When Mahishasura’s messengers brought word that a woman was in the field with an army challenging his forces, his response was what the narrative had predicted: dismissal that became curiosity that became attraction. He sent generals first — Asiloma, Vidalaksha, Baskala — and each was destroyed. He sent armies, and the armies were destroyed. The lion devoured the demons and the goddess was everywhere her weapons needed to be simultaneously, her eighteen arms the expression of a divine multitasking that no single warrior could achieve.
Finally Mahishasura came himself, shape-shifting through various forms — buffalo, lion, elephant, man — each form as the previous one failed. The battle moved across the earth and sky, the demon cycling through his transformations with desperate creativity.

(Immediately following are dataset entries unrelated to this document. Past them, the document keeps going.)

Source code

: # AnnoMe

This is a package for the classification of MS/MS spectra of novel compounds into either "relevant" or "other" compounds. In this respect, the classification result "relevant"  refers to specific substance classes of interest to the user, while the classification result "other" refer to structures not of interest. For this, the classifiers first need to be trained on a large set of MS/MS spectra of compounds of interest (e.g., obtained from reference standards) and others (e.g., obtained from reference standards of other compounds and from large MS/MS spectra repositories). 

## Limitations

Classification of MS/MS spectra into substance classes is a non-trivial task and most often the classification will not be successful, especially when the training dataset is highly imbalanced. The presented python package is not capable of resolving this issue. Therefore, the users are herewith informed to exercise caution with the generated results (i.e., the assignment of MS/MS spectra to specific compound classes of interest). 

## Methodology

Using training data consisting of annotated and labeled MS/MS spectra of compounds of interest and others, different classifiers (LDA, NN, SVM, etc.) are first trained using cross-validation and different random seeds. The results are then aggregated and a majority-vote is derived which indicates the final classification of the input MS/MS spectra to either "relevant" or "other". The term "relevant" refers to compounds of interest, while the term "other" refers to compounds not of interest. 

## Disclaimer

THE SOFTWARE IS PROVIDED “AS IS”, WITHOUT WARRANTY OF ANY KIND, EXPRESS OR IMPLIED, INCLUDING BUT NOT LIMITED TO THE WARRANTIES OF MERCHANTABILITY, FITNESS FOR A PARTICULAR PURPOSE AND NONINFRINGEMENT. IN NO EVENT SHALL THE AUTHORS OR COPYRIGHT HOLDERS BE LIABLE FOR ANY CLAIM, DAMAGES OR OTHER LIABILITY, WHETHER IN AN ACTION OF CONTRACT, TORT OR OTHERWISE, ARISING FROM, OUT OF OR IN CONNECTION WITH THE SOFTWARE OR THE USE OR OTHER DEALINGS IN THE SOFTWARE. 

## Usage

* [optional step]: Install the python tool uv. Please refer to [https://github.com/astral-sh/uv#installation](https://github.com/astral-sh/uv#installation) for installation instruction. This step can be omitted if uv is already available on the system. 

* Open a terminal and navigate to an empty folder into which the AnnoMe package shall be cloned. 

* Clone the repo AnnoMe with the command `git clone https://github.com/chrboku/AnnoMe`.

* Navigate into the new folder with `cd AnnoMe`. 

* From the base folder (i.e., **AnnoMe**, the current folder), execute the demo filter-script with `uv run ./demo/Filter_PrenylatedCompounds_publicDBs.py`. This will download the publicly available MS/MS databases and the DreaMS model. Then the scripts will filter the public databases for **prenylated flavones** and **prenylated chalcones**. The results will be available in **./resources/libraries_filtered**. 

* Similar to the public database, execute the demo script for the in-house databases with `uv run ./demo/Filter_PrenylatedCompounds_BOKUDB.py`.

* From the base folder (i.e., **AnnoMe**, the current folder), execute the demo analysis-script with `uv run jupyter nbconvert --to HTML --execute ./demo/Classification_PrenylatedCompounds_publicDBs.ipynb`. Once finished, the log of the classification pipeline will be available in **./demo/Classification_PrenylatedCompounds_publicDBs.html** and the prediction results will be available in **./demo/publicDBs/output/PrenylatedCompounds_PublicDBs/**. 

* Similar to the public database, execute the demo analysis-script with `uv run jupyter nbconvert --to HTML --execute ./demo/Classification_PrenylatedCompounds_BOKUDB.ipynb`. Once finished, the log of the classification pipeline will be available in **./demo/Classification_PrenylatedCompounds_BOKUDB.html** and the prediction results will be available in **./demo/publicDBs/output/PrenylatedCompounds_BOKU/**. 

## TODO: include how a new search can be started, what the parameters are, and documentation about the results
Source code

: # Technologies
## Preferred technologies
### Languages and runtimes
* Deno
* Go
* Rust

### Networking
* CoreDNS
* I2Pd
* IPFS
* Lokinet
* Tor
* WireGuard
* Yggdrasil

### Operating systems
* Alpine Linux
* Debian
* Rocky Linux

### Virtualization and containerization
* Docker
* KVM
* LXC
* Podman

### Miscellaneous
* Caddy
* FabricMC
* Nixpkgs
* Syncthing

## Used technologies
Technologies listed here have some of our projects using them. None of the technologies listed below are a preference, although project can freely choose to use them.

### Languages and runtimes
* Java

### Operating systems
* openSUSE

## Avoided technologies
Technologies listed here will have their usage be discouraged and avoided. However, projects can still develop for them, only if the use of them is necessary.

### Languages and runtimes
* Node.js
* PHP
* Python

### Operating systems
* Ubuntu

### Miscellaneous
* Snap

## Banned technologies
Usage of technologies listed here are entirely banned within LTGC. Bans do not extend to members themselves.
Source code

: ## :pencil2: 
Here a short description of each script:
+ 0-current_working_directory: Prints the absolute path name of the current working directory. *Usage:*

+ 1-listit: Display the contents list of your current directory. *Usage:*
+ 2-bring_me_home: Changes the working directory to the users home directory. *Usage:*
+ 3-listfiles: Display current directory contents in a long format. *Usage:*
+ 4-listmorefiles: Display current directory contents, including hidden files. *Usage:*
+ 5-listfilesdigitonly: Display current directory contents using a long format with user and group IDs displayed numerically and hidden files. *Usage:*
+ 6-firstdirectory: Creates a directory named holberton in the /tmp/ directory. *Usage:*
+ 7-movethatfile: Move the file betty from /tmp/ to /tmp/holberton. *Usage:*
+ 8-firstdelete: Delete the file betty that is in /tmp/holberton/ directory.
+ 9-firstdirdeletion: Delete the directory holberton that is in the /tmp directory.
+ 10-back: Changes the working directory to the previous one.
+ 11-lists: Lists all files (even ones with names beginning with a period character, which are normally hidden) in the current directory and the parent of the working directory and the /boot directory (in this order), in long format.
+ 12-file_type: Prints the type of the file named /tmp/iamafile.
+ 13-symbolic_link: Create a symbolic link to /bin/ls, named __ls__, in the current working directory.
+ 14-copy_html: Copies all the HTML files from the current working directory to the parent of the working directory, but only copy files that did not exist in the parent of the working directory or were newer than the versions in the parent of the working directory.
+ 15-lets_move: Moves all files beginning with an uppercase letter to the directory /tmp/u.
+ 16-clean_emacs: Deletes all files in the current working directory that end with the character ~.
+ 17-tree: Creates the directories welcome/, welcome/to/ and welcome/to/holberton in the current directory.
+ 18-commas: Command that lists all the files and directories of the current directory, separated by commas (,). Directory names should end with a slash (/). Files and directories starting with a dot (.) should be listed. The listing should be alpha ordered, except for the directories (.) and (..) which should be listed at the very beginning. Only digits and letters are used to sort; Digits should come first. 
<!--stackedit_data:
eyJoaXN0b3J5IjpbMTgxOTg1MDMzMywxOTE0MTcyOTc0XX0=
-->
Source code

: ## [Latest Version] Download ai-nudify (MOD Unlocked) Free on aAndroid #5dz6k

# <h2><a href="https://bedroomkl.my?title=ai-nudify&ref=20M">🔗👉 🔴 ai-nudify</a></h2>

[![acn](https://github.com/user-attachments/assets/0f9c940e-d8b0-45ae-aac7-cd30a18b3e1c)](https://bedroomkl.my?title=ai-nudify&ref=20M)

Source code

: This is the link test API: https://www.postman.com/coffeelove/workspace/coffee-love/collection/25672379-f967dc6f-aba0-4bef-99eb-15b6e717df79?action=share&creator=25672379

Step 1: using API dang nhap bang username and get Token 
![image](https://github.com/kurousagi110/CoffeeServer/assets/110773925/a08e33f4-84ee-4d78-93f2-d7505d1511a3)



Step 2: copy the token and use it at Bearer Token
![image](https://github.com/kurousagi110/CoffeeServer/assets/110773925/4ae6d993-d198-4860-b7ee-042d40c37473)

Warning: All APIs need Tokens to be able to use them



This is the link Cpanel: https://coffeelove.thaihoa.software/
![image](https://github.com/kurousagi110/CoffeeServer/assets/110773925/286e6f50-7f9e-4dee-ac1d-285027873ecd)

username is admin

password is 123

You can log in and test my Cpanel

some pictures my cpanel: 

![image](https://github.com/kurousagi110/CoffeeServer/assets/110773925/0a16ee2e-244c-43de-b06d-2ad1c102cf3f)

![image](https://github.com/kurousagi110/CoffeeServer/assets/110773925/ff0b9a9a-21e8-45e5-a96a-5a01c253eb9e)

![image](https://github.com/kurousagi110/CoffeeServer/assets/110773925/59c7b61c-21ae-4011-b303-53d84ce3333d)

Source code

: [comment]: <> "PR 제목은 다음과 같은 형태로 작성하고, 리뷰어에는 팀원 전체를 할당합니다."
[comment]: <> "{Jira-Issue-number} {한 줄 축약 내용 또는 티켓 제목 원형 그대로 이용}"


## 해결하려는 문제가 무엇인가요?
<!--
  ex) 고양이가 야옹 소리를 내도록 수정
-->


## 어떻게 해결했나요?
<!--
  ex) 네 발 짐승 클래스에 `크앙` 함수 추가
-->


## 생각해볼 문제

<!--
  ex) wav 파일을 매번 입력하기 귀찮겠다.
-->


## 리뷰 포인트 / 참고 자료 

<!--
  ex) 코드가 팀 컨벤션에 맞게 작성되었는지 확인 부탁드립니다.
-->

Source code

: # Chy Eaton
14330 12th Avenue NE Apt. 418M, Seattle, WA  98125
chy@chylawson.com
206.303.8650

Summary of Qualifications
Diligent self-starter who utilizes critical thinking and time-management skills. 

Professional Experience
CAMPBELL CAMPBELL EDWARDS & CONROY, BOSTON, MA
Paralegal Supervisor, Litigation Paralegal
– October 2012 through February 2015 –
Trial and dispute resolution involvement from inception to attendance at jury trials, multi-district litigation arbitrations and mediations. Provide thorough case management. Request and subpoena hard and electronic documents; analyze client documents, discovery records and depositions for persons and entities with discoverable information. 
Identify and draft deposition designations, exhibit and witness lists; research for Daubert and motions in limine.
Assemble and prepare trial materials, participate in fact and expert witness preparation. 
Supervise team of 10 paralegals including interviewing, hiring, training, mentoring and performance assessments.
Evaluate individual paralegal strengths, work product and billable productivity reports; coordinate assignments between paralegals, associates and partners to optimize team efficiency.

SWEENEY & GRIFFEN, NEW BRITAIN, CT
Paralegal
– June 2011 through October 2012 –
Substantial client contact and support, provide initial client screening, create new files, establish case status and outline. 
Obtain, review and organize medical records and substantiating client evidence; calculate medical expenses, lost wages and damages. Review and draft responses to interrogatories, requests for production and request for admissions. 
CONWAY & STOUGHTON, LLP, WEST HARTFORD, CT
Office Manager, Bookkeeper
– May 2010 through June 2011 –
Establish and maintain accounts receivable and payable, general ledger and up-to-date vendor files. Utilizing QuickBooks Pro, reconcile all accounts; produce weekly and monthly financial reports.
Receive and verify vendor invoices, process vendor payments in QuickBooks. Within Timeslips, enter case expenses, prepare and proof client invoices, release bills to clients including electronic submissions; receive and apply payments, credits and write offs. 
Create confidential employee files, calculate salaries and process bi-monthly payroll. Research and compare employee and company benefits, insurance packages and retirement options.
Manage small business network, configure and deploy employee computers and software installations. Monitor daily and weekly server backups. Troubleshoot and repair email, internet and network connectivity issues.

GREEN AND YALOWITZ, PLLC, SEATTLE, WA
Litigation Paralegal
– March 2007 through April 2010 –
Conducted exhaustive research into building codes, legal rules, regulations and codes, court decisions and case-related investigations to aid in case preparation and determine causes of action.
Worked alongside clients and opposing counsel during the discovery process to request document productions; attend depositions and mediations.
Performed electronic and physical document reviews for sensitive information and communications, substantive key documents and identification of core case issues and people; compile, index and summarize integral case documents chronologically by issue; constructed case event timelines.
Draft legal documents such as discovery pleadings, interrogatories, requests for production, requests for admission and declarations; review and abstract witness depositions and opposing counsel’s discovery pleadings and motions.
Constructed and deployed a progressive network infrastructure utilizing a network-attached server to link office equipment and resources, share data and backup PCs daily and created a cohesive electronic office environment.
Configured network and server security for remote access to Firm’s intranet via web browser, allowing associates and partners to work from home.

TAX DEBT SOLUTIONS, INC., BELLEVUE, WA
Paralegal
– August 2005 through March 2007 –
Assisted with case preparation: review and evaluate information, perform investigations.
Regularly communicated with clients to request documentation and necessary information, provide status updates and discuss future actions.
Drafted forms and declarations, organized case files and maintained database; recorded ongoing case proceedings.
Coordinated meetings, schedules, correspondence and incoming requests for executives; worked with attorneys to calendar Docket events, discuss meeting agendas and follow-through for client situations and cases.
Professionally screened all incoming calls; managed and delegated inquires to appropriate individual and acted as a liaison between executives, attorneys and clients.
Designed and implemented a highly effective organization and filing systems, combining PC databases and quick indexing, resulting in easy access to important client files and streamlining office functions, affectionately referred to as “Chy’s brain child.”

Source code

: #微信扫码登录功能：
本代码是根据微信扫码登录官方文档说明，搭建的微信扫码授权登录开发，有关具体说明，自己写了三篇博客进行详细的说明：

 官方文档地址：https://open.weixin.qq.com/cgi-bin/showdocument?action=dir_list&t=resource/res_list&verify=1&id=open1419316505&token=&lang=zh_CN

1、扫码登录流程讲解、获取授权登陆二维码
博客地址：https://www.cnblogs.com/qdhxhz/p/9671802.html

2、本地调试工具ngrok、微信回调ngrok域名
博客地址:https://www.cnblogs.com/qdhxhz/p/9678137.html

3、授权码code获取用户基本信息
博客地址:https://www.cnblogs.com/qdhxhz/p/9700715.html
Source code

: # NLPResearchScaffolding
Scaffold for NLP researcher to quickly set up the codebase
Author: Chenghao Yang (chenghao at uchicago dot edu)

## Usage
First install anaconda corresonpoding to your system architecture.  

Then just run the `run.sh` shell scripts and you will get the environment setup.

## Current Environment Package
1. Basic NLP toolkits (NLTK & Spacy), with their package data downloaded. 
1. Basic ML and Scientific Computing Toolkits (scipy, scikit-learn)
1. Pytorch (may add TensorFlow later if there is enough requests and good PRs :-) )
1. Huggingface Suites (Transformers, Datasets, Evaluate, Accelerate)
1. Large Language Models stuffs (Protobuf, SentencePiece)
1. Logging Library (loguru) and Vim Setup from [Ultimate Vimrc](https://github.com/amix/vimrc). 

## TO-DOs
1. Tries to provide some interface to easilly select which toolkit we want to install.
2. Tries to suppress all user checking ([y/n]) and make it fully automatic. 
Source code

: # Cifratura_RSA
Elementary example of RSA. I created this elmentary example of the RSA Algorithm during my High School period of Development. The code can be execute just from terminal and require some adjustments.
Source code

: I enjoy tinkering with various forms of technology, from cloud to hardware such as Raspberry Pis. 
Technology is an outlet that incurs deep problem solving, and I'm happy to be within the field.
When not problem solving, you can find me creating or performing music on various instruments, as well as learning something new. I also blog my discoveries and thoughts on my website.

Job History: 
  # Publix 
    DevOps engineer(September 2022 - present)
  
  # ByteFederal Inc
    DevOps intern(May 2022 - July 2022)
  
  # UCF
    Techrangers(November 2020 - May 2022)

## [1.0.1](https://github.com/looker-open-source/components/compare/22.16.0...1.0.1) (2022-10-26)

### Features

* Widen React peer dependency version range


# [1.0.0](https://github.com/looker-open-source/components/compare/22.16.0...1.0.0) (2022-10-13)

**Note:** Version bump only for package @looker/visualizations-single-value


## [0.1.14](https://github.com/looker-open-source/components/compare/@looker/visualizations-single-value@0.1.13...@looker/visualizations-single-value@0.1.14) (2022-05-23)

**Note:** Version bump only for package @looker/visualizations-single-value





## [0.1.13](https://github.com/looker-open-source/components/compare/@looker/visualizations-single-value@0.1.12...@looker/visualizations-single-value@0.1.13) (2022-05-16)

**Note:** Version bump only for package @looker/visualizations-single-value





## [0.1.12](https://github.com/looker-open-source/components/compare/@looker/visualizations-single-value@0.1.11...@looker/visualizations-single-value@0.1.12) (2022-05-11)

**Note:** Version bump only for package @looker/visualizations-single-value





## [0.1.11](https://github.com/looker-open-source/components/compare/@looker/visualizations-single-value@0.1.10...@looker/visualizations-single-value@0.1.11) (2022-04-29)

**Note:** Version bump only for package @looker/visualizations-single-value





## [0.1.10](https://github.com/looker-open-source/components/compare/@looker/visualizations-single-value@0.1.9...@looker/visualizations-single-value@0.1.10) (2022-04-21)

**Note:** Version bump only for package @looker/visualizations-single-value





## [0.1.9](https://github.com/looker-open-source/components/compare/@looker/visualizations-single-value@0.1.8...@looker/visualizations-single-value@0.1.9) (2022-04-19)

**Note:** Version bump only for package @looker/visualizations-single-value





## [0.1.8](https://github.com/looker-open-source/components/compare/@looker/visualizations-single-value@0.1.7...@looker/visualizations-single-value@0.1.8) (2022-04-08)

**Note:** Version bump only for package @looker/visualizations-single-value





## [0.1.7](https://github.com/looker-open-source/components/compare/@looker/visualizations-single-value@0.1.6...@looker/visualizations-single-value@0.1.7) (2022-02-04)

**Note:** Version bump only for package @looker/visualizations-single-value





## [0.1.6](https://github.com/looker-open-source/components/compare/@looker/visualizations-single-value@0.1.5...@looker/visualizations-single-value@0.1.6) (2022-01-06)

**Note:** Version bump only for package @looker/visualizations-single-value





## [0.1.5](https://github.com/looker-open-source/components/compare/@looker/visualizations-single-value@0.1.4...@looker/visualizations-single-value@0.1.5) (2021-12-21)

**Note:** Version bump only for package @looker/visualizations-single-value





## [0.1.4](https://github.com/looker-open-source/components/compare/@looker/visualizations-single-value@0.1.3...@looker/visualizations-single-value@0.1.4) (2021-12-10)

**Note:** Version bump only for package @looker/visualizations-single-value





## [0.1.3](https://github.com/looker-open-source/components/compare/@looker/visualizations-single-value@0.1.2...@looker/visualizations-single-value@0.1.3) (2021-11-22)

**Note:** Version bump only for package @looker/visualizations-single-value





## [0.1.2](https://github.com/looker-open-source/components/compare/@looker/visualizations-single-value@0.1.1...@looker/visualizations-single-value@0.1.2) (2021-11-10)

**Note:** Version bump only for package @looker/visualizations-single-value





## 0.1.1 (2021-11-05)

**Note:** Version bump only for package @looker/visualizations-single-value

The goddess pursued him through every form. Finally she caught the buffalo form with her foot on its neck, her trident poised, and as Mahishasura tried to shift to human form she drove the weapon through him — catching him between forms, in the transitional moment when the shape-shifting was most vulnerable.
He fell. The heavens opened. The gods who had been watching from above rained flowers on the battlefield and on the goddess who stood in the middle of it, her eighteen arms lowered now, the lion calm beneath her.
This is Durga — the one who is beyond the reach of difficulty, the one who is herself durgam, the difficult crossing, the impossible fort. She is not one god’s power but every god’s power combined into a single purpose. She is the answer that arises when every individual solution has failed and what is required is a synthesis beyond any one being’s capacity.
She is celebrated every year in Durga Puja, the great autumn festival of Bengal and beyond — ten days in which the goddess comes home, is worshipped, and returns to the mountains. The coming and going is the rhythm of her nature: she appears when she is needed, she destroys what needs to be destroyed, and she returns to the source when the work is done.